** Opening Input records block **

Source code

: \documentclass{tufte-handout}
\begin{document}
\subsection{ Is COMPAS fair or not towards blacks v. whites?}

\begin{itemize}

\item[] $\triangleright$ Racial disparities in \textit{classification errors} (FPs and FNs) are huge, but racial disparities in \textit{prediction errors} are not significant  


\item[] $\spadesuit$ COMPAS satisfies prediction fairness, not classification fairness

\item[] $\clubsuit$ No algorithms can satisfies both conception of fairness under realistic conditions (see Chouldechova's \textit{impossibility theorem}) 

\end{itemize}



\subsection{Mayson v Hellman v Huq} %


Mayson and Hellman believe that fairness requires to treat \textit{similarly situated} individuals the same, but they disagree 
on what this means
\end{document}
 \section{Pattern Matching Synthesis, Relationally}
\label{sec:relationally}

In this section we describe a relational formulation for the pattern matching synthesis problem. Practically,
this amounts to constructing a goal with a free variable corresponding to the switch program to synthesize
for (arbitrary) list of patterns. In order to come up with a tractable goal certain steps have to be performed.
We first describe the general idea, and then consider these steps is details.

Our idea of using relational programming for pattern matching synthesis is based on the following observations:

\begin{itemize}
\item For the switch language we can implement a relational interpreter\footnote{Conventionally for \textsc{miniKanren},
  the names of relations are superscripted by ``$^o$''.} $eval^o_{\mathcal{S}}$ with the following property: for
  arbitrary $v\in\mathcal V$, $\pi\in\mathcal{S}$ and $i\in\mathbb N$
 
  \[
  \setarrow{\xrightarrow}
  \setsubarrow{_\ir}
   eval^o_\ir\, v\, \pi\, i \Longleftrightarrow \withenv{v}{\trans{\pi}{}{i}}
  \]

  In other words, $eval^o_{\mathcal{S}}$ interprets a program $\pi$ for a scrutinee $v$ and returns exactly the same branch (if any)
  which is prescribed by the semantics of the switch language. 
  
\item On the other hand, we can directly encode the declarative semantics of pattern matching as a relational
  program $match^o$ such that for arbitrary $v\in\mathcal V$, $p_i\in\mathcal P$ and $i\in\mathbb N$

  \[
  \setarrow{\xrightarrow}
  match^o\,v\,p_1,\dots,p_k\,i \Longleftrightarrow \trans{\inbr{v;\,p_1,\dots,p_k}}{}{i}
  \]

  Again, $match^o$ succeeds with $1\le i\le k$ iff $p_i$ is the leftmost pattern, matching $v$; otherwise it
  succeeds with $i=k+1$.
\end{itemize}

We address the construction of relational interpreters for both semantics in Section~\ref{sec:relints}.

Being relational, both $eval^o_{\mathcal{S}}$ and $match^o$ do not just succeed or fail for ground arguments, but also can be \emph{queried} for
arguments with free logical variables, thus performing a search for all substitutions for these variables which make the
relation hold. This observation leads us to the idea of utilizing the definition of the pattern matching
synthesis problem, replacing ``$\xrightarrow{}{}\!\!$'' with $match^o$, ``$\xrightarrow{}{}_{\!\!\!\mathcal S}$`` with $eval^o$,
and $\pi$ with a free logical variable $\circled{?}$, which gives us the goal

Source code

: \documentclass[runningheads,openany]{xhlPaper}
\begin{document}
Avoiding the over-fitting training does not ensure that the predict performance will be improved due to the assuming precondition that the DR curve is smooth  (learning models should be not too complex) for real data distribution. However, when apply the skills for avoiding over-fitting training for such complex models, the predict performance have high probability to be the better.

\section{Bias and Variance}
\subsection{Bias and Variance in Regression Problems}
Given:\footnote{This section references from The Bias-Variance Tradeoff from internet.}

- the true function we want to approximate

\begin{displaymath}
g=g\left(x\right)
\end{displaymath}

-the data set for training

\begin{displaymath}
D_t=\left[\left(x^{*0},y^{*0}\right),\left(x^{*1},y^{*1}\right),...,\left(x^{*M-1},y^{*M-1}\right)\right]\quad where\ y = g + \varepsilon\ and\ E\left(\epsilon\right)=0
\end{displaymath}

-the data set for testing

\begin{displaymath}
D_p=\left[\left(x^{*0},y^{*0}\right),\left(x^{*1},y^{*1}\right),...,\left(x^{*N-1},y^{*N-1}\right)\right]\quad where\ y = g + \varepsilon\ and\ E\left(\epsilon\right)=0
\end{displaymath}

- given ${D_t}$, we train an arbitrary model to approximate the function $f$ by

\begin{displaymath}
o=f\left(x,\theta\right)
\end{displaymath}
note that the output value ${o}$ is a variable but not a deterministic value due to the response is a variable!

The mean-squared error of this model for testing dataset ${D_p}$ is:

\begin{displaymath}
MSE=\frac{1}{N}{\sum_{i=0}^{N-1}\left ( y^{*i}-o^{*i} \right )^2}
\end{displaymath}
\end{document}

** Closing Input records block **

■ **Work to be completed**
What is needed is an exact copy of every record above.

■ **Task output**
Source code

: \documentclass{tufte-handout}
\begin{document}
\subsection{ Is COMPAS fair or not towards blacks v. whites?}

\begin{itemize}

\item[] $\triangleright$ Racial disparities in \textit{classification errors} (FPs and FNs) are huge, but racial disparities in \textit{prediction errors} are not significant  


\item[] $\spadesuit$ COMPAS satisfies prediction fairness, not classification fairness

\item[] $\clubsuit$ No algorithms can satisfies both conception of fairness under realistic conditions (see Chouldechova's \textit{impossibility theorem}) 

\end{itemize}



\subsection{Mayson v Hellman v Huq} %


Mayson and Hellman believe that fairness requires to treat \textit{similarly situated} individuals the same, but they disagree 
on what this means
\end{document}
 \section{Pattern Matching Synthesis, Relationally}
\label{sec:relationally}

In this section we describe a relational formulation for the pattern matching synthesis problem. Practically,
this amounts to constructing a goal with a free variable corresponding to the switch program to synthesize
for (arbitrary) list of patterns. In order to come up with a tractable goal certain steps have to be performed.
We first describe the general idea, and then consider these steps is details.

Our idea of using relational programming for pattern matching synthesis is based on the following observations:

\begin{itemize}
\item For the switch language we can implement a relational interpreter\footnote{Conventionally for \textsc{miniKanren},
  the names of relations are superscripted by ``$^o$''.} $eval^o_{\mathcal{S}}$ with the following property: for
  arbitrary $v\in\mathcal V$, $\pi\in\mathcal{S}$ and $i\in\mathbb N$
 
  \[
  \setarrow{\xrightarrow}
  \setsubarrow{_\ir}
   eval^o_\ir\, v\, \pi\, i \Longleftrightarrow \withenv{v}{\trans{\pi}{}{i}}
  \]

  In other words, $eval^o_{\mathcal{S}}$ interprets a program $\pi$ for a scrutinee $v$ and returns exactly the same branch (if any)
  which is prescribed by the semantics of the switch language. 
  
\item On the other hand, we can directly encode the declarative semantics of pattern matching as a relational
  program $match^o$ such that for arbitrary $v\in\mathcal V$, $p_i\in\mathcal P$ and $i\in\mathbb N$

  \[
  \setarrow{\xrightarrow}
  match^o\,v\,p_1,\dots,p_k\,i \Longleftrightarrow \trans{\inbr{v;\,p_1,\dots,p_k}}{}{i}
  \]

  Again, $match^o$ succeeds with $1\le i\le k$ iff $p_i$ is the leftmost pattern, matching $v$; otherwise it
  succeeds with $i=k+1$.
\end{itemize}

We address the construction of relational interpreters for both semantics in Section~\ref{sec:relints}.

Being relational, both $eval^o_{\mathcal{S}}$ and $match^o$ do not just succeed or fail for ground arguments, but also can be \emph{queried} for
arguments with free logical variables, thus performing a search for all substitutions for these variables which make the
relation hold. This observation leads us to the idea of utilizing the definition of the pattern matching
synthesis problem, replacing ``$\xrightarrow{}{}\!\!$'' with $match^o$, ``$\xrightarrow{}{}_{\!\!\!\mathcal S}$`` with $eval^o$,
and $\pi$ with a free logical variable $\circled{?}$, which gives us the goal

Source code

: \documentclass[runningheads,openany]{xhlPaper}
\begin{document}
Avoiding the over-fitting training does not ensure that the predict performance will be improved due to the assuming precondition that the DR curve is smooth  (learning models should be not too complex) for real data distribution. However, when apply the skills for avoiding over-fitting training for such complex models, the predict performance have high probability to be the better.

\section{Bias and Variance}
\subsection{Bias and Variance in Regression Problems}
Given:\footnote{This section references from The Bias-Variance Tradeoff from internet.}

- the true function we want to approximate

\begin{displaymath}
g=g\left(x\right)
\end{displaymath}

-the data set for training

\begin{displaymath}
D_t=\left[\left(x^{*0},y^{*0}\right),\left(x^{*1},y^{*1}\right),...,\left(x^{*M-1},y^{*M-1}\right)\right]\quad where\ y = g + \varepsilon\ and\ E\left(\epsilon\right)=0
\end{displaymath}

-the data set for testing

\begin{displaymath}
D_p=\left[\left(x^{*0},y^{*0}\right),\left(x^{*1},y^{*1}\right),...,\left(x^{*N-1},y^{*N-1}\right)\right]\quad where\ y = g + \varepsilon\ and\ E\left(\epsilon\right)=0
\end{displaymath}

- given ${D_t}$, we train an arbitrary model to approximate the function $f$ by

\begin{displaymath}
o=f\left(x,\theta\right)
\end{displaymath}
note that the output value ${o}$ is a variable but not a deterministic value due to the response is a variable!

The mean-squared error of this model for testing dataset ${D_p}$ is:

\begin{displaymath}
MSE=\frac{1}{N}{\sum_{i=0}^{N-1}\left ( y^{*i}-o^{*i} \right )^2}
\end{displaymath}
\end{document}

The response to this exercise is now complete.